Cultural appropriation: the act of taking an image, tradition, or aesthetic from its cultural context and repurposing it in a way (generally as a style or decorative item) that has no ties to its original meaning within a cultural tradition. This is a term you may have heard a lot recently, especially in pop culture. Iggy Azalea is constantly under fire for being a white rapper who appropriates black style and sound, while Taylor Swift has gotten into trouble as a result of her new music video which seems to celebrate the glory days of white colonialism in Africa. Miley Cyrus, who many would highlight as the face of cultural appropriation, uses black women as stage props, “whitesplains” Nicki Minaj, and wears dreadlocks on national television. Cultural appropriation tends to be a sin of the dominant culture, the one historically most responsible for exploitation and colonialism — white culture.

I have always felt cultural appropriation to be a highly problematic idea on both sides of the argument. On the side of those who feel appropriated, I can see why. White settlers decimated Native American populations in a genocide rarely called by its true name, and now young whites dress up in headdresses and warpaint for parties, football games, and music festivals. As certain tribes scalped their victims and displayed them as badges of courage, now we wear the symbols of those we virtually destroyed. After centuries of enslavement and debilitating enslavement in Africa, Urban Outfitters sells tribal prints at a premium price and TV personalities cornrow their hair. While presidential candidates build their platforms on the shameful dirt of mass deportation, costume companies make serious money off selling culturally insensitive costumes involving ponchos, sombreros, and stick-on mustaches and people get wasted on Cinco del Mayo. The argument against cultural appropriation is this: by choosing to wear symbols taken from systematically exploited cultures while remaining ignorant of the symbols’ value or meaning, we perpetuate violence. I can agree with that.

Photo Credit: SJ Wiki

Photo Credit: SJ Wiki

However, there are certain oft-mentioned examples of cultural appropriation that I do have trouble getting on board with, the most obvious being dreadlock, cornrows, and braids. Black culture states that these hairstyles are traditionally black, necessary because of the unique texture of black hair. Understood. And yet I have a hard time believing that a hairstyle is a truly defensible part of any culture. Granted, the white person on whom cornrows or dreads look good is rare, and yet they also have hair, which may have a difficult texture or length to easily manage. While traveling South America, I’ve met many people with dreads, from Sweden and South Africa and Australia. Why? Because, aside from shaving one’s head, dreads are the easiest hairstyle to care for when showers are anything but guaranteed. Long hair in hot weather begs to be braided and put up, regardless of the skin color of the scalp it’s attached to. If the argument is that braids are intrinsically black, then what about the braided styles based in the cultures of indigenous America or the Alps or the cold northern lands of the ancient Vikings? We all have hair, so I don’t think anyone, regardless of culture, can copyright its style.

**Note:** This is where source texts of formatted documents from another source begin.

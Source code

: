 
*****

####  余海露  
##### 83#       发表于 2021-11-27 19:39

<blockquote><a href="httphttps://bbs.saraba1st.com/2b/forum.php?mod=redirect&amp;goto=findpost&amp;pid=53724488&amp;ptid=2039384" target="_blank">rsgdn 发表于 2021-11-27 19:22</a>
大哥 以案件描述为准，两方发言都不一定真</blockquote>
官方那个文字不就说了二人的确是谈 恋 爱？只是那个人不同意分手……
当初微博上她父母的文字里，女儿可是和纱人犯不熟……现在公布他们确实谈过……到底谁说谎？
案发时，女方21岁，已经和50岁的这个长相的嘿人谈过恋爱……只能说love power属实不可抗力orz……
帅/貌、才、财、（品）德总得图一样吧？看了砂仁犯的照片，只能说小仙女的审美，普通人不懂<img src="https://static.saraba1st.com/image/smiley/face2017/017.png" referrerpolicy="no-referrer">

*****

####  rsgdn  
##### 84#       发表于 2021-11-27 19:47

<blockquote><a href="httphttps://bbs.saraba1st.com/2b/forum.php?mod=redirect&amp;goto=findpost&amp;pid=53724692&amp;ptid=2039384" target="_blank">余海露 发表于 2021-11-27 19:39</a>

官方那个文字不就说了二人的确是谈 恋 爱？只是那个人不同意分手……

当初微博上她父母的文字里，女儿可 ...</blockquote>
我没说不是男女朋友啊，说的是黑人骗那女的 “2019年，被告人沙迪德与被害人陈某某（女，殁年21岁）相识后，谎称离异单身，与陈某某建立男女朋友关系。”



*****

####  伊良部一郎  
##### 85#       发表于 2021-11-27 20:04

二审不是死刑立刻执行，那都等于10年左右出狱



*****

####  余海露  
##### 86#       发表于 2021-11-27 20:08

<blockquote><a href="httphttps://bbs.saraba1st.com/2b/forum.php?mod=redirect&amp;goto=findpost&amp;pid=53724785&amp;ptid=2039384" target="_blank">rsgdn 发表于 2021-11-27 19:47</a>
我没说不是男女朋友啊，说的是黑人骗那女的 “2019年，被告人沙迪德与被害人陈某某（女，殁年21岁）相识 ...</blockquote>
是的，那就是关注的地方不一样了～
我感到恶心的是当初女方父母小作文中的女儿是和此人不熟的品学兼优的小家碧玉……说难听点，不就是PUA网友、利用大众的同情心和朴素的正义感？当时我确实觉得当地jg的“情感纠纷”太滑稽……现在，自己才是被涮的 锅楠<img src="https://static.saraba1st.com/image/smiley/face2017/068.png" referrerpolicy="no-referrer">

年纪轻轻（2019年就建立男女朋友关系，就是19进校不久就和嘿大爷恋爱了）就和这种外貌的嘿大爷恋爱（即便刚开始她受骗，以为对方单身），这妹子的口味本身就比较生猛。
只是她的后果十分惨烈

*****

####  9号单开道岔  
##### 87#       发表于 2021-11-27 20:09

In the big heaving morass that is cultural appropriation, the real question for me is where the line is between appropriating someone’s culture and having the right (or privilege) to wear or otherwise display a cultural symbol. So it’s probably insensitive to buy bindis and tribal print dresses at Urban Outfitters, but what if you buy something directly from the culture, one that makes its living off of selling traditional jewelry or clothing to tourists? Is it wrong of them to sell it? Or only wrong of consumers to buy it? In Ecuador, the country I’ve been living in for a year now, the indigenous people of the northern town of Otavalo have become one of the most successful indigenous groups in the world because they have so effectively marketed their beautiful alpaca-wool hand-woven fabrics. I bought an insanely soft scarf to protect me from the Andean chill. If I wear it, am I wrongfully appropriating Otavaleño culture? When I was in Kenya, I bought an intricately beaded necklace from a Masai woman. Is the fact that it hangs on my wall a sign of my cultural insensitivity? I’ve spent most of my life learning Spanish, spent years living and traveling in Central and South America, immersing myself in their complex, wonderful cultures. Are my Mexican folk art-based tattoos an act of violence?

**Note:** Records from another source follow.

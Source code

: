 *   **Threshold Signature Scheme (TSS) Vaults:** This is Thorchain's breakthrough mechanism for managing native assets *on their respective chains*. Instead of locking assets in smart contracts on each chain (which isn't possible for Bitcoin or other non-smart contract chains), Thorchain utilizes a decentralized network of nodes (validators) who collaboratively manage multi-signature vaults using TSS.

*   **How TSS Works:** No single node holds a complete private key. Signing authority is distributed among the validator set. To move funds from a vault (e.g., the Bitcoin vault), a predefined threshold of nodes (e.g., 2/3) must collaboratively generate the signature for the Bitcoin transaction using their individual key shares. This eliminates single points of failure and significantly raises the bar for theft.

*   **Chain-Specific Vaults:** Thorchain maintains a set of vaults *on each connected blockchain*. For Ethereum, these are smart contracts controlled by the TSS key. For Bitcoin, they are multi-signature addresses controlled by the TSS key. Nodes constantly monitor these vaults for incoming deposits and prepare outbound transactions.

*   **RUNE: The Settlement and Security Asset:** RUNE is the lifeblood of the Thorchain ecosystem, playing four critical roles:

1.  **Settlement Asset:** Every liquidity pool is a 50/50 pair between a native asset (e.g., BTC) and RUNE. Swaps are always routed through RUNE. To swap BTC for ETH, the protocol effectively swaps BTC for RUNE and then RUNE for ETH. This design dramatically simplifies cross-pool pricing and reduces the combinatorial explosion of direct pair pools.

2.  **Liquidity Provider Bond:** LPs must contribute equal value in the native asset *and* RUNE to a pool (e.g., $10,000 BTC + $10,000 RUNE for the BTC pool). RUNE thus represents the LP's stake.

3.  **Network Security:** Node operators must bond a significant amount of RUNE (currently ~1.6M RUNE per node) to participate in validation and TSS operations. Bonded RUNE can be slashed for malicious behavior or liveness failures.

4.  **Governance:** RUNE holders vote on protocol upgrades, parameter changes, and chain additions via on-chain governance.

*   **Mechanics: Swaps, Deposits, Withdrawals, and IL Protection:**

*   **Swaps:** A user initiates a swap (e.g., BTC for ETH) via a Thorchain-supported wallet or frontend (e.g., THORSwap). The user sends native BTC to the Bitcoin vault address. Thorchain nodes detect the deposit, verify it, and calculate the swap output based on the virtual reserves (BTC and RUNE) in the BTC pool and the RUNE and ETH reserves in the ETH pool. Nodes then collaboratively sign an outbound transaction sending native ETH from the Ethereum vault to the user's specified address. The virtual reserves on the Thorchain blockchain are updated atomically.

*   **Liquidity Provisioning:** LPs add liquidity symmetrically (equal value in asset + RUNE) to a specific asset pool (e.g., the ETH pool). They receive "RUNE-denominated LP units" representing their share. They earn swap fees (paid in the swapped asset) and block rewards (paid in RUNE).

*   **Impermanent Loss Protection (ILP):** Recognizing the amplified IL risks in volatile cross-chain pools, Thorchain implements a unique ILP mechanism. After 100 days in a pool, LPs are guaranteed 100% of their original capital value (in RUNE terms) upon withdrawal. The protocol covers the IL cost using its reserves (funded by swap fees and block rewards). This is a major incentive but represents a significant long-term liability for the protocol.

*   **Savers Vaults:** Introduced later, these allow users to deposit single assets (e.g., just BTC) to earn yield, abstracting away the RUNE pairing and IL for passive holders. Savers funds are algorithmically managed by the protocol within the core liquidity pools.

My views on cultural appropriation are an incipient snarl of thoughts and feelings which I have a really hard time sublimating into a coherent argument. Nonetheless, I am aware that I hold a position of immense privilege as a young, white woman, but even with this potential bias forever in the forefront of my mind, I can not reconcile my own beliefs with the far-reaching tenets of the arguments around cultural appropriation. But my goal with this post is not to take a side, not to say who is right and who is wrong, but rather to open into a discussion a topic that has long been pushed under the rug by the “guilty” party — white culture. While it’s common to hear celebrities get slammed for cultural appropriation, we rarely hear a thoughtful response from them or anyone else. An argument in which only one side is participating is not an argument but a diatribe, and a diatribe, while not necessarily lacking in validity, will not bring about change.